Wilson was our No1 in wholesale last year. But his place at the top this year is even stronger.

Last year Wilson was lauded for putting in place a recovery programme to turn round the fortunes of Booker for the second time. This year, as his recovery strategy began to bear fruit, he turned his attention to longer-term goals - and then some.

After announcing profits of £39m, last month Wilson stunned the wholesale sector and the City when he masterminded a return to the public market via a reverse takeover of Booker by struggling Blueheath.

The deal is not without personal appeal for Wilson. The new company has been valued between £350m and £400m and Wilson's 8.13% stake means that, with his expansion plans still in their infancy, he's already a richer man (on paper at least) than old chum Stuart Rose, whom he had abandoned, to the astonishment of all, in 2005 on the verge of M&S's triumphant recovery.

Not everyone is convinced about the deal. Blueheath has never made money and many rivals are less than enthusiastic about its technology platform or Booker's ability to deliver in delivered wholesale.

If anyone can do it, however, it's Wilson. His reputation for clear thinking, straight-talking and fast acting means he has gained the confidence of the industry.

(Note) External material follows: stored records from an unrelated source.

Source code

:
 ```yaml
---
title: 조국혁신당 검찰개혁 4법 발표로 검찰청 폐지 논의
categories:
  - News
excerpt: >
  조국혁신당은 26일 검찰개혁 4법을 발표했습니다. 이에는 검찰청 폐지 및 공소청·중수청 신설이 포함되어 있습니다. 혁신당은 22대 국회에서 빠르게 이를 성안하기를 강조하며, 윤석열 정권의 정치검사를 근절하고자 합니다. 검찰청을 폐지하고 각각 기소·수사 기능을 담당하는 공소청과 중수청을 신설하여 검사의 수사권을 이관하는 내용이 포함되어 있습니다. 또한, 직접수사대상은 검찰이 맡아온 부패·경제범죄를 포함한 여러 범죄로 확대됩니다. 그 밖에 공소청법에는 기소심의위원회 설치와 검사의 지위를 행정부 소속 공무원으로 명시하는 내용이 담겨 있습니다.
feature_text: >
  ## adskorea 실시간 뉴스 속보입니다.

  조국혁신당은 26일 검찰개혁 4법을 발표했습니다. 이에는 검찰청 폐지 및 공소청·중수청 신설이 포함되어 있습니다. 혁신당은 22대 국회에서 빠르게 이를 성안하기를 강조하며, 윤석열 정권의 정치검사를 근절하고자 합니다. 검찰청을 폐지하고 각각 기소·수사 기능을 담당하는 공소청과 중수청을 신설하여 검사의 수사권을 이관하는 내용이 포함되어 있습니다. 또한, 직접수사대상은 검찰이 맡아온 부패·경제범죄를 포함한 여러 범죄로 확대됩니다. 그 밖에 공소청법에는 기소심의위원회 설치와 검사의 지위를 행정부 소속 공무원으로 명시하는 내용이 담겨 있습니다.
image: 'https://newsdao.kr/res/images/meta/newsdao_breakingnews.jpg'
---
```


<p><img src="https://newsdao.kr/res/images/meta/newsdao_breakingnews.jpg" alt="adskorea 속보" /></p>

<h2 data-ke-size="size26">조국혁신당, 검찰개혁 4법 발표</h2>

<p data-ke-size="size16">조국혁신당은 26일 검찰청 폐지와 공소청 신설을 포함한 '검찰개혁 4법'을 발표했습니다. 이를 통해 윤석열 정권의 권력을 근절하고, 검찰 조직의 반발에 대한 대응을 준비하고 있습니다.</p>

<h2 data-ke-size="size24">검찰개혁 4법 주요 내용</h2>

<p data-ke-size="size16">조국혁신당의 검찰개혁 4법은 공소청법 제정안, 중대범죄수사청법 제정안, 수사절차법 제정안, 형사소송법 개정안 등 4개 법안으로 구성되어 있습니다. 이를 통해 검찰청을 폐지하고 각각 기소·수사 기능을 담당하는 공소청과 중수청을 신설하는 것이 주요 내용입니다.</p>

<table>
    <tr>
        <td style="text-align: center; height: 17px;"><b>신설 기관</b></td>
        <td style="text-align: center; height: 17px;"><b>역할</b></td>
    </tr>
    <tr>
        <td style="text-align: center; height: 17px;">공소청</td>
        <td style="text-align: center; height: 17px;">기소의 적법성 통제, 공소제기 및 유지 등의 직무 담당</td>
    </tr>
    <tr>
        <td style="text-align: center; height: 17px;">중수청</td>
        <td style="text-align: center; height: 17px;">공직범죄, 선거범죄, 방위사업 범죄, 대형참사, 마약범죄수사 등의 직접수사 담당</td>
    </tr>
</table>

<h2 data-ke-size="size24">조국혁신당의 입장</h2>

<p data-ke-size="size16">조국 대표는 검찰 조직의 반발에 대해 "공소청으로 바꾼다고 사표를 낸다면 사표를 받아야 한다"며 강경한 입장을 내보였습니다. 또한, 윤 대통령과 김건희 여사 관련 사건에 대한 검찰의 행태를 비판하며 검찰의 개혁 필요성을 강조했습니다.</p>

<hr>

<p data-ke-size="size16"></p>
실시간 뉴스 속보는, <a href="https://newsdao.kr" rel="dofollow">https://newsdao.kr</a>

"If it were anyone other than Charles doing this I wouldn't have great expectations," says one wholesaler. "I have no doubt he knows what he is doing and will make it work."

As well as a shrewd businessman, Wilson has shown he's not afraid to roll up his sleeves, either. As part of this month's National Independents' Week he has volunteered to work behind the counter at one of his customer's shops.